WHAT THE TASK ASKS: Repeat exactly the lines running from the first line of the data to the line containing "- 2) выполнить", both ends included, and nothing else; drop the pictures.

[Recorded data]
******************************
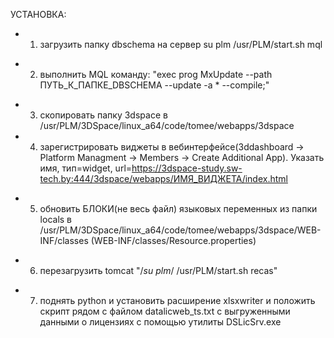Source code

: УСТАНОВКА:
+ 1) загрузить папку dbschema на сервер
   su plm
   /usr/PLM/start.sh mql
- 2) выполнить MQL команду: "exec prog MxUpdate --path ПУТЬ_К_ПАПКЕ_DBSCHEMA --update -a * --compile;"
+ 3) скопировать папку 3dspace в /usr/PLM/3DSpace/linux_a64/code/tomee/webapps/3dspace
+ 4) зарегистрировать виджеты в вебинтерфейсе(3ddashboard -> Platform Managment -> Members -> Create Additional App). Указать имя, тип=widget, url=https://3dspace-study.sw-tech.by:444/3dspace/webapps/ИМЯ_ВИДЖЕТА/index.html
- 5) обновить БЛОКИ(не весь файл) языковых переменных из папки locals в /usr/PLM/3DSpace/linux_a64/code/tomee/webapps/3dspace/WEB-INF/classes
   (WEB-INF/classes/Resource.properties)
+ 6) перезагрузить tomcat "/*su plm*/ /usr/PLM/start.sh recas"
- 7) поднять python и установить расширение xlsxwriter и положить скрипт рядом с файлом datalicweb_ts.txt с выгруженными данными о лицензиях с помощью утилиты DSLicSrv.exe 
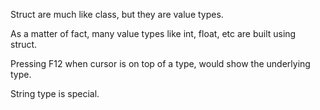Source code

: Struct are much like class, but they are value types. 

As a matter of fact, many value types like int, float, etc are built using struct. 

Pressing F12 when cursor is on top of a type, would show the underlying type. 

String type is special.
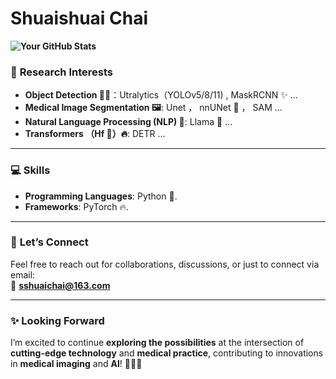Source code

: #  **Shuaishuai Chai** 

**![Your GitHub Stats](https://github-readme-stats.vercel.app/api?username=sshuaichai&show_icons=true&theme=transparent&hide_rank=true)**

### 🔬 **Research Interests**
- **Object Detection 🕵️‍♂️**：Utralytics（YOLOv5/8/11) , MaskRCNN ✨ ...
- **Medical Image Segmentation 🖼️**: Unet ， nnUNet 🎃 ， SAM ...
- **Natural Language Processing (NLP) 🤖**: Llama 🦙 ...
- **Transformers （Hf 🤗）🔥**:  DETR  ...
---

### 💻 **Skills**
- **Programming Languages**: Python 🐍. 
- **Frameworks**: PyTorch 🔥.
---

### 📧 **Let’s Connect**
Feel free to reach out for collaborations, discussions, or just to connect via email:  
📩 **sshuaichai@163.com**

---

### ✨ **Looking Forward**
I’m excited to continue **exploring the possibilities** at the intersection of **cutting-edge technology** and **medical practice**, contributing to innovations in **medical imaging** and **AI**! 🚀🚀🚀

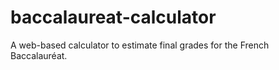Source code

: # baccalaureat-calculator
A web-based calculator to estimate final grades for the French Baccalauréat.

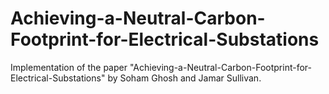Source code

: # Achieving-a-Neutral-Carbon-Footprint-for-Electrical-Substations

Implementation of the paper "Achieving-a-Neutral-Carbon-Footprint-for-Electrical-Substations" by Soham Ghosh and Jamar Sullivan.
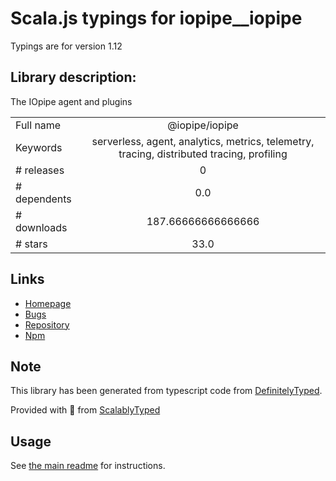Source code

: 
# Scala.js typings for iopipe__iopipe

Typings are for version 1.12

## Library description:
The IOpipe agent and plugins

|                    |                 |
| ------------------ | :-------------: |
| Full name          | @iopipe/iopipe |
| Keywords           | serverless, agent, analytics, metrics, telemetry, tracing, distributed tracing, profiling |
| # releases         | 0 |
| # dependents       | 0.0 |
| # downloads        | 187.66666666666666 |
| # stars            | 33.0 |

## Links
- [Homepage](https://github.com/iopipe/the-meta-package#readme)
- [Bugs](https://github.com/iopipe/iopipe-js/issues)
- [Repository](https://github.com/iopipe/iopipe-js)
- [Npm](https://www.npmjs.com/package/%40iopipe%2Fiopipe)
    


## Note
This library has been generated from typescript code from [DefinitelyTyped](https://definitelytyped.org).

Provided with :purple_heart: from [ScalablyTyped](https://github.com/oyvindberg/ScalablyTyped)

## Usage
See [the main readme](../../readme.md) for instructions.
******************************
YOUR RESPONSE:
Source code

: УСТАНОВКА:
+ 1) загрузить папку dbschema на сервер
   su plm
   /usr/PLM/start.sh mql
- 2) выполнить MQL команду: "exec prog MxUpdate --path ПУТЬ_К_ПАПКЕ_DBSCHEMA --update -a * --compile;"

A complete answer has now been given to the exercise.